* TASK TO COMPLETE
Take every line in the entries that includes the word "were" and copy it.

* GIVEN ENTRIES
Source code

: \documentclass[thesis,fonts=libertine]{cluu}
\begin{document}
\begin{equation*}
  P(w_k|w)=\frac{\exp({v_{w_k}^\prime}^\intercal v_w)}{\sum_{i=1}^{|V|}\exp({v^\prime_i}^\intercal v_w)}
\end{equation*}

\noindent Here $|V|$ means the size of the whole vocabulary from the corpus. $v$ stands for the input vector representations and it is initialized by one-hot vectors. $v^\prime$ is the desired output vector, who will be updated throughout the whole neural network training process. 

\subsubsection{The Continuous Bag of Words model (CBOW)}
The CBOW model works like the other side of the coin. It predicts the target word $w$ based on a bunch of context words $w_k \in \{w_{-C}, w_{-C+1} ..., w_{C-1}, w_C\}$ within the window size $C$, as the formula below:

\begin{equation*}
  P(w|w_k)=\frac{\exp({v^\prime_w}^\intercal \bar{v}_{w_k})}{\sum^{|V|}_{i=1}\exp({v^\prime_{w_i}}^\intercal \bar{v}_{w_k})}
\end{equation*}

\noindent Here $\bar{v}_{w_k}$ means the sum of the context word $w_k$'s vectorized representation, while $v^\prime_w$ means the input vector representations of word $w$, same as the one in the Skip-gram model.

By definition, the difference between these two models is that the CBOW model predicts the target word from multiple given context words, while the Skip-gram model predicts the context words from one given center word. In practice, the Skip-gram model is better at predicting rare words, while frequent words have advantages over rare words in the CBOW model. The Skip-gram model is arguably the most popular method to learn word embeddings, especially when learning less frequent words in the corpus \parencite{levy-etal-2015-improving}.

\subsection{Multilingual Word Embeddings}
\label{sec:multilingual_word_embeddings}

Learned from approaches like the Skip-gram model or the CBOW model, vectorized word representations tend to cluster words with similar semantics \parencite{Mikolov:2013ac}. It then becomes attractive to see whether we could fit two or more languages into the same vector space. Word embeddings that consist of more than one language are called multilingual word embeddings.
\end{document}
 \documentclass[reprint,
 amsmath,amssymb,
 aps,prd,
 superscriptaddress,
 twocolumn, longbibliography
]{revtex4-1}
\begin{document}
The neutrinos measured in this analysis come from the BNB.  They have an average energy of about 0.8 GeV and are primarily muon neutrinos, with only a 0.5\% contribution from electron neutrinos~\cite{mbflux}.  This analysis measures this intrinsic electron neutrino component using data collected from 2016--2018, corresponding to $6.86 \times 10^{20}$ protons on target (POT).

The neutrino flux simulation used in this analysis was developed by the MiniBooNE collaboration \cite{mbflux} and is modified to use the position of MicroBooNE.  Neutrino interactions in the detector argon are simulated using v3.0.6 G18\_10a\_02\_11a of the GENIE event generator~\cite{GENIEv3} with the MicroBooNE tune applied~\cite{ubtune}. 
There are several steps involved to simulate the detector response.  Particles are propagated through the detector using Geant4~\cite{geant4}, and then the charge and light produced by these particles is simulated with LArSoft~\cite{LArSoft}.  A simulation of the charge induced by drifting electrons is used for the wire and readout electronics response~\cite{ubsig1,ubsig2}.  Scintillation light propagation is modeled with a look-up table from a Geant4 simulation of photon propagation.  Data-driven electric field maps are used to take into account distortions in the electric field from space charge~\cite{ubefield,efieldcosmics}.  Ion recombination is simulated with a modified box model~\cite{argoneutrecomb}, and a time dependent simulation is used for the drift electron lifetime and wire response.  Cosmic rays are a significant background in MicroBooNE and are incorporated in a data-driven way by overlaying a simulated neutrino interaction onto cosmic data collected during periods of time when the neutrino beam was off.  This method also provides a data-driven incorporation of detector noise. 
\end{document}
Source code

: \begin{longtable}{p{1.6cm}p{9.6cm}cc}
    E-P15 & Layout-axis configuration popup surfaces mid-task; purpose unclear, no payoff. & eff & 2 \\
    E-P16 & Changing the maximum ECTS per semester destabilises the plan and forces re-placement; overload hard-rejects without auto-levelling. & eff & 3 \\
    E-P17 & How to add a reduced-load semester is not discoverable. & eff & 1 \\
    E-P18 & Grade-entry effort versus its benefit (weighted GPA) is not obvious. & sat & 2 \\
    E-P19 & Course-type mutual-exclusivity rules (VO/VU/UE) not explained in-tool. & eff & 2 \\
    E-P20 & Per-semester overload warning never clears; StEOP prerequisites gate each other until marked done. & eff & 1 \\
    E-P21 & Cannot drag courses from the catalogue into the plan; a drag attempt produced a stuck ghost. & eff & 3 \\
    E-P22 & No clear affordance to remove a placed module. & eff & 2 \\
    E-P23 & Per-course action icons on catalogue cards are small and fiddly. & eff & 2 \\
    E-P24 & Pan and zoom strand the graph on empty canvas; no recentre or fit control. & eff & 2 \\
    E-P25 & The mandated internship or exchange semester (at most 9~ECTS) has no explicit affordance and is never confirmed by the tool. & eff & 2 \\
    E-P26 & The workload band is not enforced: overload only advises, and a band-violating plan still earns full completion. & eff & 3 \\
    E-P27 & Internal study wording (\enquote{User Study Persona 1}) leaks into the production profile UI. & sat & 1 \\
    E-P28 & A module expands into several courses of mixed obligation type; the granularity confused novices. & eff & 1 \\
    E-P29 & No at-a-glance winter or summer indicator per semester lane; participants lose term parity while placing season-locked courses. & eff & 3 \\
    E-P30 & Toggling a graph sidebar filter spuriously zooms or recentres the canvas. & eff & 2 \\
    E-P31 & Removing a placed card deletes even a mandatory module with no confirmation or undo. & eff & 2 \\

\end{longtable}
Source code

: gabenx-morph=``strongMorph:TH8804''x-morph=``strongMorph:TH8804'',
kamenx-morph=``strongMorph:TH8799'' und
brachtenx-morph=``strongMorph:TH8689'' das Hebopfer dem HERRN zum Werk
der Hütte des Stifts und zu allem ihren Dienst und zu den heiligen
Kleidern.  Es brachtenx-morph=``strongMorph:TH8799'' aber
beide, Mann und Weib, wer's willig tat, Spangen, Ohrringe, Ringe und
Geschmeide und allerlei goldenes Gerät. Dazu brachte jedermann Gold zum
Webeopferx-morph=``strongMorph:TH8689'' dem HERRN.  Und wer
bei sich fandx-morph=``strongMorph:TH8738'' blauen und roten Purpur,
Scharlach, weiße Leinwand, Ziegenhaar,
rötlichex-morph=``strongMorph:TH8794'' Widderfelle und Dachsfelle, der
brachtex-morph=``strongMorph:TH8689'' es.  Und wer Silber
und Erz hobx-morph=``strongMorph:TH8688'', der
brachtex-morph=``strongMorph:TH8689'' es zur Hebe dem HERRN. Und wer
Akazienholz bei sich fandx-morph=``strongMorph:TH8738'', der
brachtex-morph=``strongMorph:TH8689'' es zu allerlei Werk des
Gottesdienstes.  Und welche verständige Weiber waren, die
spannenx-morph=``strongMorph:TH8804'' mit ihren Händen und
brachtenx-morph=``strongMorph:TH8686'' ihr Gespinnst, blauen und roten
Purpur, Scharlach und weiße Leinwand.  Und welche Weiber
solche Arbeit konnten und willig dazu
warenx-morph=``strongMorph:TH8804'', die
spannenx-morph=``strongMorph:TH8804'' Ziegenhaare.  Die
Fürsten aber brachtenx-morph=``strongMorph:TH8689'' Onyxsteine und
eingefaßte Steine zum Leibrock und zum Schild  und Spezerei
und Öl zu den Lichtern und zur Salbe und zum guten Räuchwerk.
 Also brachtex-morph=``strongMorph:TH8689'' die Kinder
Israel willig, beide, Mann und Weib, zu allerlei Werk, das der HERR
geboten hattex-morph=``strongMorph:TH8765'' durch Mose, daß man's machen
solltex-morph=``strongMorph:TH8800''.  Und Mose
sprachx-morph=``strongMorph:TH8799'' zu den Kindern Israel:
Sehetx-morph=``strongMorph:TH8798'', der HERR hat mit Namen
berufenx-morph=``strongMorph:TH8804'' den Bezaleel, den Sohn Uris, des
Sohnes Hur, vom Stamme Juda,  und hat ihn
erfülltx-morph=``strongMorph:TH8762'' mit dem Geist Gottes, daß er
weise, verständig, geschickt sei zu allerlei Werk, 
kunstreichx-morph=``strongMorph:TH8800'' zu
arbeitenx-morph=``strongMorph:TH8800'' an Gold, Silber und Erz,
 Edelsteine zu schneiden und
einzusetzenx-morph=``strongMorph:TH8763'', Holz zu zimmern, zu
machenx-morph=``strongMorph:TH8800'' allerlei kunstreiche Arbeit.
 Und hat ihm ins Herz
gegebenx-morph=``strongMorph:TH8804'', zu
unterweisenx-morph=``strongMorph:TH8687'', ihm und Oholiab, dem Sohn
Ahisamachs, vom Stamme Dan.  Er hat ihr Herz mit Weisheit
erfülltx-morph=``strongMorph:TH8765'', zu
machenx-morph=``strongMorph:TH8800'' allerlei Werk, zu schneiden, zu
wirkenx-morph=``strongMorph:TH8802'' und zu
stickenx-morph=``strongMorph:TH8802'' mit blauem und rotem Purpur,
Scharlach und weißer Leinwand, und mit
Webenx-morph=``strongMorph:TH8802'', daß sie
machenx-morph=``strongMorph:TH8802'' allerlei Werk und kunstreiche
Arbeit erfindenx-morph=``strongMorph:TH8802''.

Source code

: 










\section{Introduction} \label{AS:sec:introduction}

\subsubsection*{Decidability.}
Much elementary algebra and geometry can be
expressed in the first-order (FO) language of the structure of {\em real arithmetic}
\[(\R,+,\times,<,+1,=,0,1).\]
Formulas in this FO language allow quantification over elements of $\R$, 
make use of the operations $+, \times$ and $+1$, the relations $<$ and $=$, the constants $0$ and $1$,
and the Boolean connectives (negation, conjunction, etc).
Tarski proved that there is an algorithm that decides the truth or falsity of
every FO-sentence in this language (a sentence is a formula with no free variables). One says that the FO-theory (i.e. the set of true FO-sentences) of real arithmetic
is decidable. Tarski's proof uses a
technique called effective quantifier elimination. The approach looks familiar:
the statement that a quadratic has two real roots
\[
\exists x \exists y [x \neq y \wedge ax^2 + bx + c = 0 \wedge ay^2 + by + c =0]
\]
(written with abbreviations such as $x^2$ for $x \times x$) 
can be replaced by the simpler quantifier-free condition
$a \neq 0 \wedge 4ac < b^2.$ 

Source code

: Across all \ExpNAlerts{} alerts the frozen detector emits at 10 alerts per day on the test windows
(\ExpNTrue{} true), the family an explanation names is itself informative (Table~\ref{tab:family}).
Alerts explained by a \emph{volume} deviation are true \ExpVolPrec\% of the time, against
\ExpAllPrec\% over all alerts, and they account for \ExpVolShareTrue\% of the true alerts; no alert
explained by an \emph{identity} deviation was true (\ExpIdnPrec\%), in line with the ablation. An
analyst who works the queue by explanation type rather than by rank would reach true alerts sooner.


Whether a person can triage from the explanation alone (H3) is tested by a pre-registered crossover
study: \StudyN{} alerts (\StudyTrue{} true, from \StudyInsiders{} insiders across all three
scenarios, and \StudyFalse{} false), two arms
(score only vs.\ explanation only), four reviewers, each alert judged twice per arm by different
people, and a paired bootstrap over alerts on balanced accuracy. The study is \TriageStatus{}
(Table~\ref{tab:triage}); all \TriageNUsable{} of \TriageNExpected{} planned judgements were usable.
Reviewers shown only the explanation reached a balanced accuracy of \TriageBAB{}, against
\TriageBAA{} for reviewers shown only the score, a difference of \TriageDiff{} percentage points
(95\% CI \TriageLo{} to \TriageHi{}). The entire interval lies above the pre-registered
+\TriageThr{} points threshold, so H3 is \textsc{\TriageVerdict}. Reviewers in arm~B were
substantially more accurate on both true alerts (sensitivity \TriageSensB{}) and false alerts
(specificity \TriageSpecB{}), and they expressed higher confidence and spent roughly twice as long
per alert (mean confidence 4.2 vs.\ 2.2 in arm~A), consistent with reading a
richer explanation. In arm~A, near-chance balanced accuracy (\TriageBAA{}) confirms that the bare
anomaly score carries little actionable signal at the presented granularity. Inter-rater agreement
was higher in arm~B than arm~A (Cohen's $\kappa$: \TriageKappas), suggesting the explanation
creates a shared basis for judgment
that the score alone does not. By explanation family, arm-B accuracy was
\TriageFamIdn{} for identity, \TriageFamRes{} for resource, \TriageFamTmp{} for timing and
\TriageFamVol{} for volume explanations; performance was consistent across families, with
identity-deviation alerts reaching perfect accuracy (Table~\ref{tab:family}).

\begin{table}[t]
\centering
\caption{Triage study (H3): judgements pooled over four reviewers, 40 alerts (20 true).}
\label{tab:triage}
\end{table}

* FINISHED EXERCISE
(Table~\ref{tab:triage}); all \TriageNUsable{} of \TriageNExpected{} planned judgements were usable.
+\TriageThr{} points threshold, so H3 is \textsc{\TriageVerdict}. Reviewers in arm~B were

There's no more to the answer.